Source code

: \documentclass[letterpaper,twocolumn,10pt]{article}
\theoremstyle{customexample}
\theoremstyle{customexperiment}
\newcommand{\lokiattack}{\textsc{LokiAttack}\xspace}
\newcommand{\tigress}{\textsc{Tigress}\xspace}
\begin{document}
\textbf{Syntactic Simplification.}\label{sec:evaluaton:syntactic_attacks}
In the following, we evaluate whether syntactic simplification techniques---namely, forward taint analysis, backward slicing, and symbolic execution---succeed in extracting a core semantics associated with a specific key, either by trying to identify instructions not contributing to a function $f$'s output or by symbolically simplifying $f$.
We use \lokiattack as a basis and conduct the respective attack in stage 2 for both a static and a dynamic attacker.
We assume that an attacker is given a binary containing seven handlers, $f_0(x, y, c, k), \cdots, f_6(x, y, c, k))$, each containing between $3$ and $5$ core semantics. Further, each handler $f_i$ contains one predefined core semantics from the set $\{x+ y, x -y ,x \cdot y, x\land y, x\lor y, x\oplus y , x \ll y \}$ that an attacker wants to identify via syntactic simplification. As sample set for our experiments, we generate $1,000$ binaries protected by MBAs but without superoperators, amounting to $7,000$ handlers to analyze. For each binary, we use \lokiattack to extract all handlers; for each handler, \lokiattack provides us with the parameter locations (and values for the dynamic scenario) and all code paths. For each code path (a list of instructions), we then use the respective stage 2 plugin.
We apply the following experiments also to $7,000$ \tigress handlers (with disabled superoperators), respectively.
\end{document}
================================
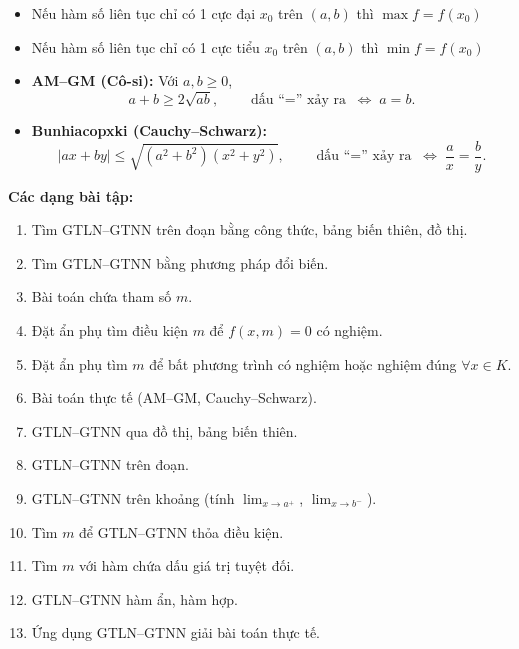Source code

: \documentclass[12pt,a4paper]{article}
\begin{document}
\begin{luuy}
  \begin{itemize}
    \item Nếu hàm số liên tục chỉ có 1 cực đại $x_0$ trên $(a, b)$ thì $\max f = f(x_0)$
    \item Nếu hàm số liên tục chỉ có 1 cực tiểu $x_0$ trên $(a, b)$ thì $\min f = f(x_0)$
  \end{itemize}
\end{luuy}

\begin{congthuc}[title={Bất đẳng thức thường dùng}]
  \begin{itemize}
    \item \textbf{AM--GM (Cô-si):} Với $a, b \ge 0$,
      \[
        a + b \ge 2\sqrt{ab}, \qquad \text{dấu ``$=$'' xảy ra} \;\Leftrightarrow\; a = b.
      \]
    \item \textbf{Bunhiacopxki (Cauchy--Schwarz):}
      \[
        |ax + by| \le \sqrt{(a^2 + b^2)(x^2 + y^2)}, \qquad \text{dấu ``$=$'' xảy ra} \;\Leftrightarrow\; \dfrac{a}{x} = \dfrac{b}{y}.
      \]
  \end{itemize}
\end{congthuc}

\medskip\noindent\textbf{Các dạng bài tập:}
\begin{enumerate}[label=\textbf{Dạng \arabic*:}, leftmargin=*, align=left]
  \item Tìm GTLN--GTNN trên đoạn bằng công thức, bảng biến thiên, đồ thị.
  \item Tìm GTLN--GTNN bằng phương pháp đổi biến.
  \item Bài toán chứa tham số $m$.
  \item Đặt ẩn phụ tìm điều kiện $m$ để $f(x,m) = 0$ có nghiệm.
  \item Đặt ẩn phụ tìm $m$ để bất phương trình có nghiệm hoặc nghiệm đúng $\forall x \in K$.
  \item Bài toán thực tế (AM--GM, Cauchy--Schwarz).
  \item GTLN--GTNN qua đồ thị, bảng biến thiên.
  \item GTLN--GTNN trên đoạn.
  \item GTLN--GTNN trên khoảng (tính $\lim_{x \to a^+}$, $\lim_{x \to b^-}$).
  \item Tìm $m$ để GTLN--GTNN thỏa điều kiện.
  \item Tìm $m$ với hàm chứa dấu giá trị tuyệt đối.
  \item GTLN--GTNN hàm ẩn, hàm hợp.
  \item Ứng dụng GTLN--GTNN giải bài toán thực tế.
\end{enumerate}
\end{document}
================================
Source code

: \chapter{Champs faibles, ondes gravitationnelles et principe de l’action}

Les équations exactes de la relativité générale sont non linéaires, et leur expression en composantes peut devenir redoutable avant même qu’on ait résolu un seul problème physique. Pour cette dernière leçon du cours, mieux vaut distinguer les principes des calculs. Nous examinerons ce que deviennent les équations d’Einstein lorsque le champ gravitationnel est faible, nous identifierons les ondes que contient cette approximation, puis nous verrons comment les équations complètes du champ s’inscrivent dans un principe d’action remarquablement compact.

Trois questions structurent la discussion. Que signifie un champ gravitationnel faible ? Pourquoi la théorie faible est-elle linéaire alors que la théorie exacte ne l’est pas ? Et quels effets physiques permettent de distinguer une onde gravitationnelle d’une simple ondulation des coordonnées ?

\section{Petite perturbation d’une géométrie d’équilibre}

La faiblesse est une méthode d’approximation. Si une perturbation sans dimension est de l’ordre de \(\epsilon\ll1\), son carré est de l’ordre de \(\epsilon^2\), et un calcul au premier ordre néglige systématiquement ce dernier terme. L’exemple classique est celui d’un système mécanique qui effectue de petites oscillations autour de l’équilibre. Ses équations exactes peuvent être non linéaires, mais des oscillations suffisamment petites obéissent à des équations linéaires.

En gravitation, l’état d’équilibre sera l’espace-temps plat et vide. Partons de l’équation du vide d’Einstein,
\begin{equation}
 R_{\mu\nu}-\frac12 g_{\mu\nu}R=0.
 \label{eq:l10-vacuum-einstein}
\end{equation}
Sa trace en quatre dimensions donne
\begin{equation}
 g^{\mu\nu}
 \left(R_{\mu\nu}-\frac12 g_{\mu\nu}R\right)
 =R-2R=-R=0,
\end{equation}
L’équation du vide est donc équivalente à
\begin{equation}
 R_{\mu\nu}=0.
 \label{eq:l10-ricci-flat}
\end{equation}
================================
WHAT TO PRODUCE:
From the entries above, extract each line containing "congthuc".

RESULT OF THE EXERCISE:
\begin{congthuc}[title={Bất đẳng thức thường dùng}]
\end{congthuc}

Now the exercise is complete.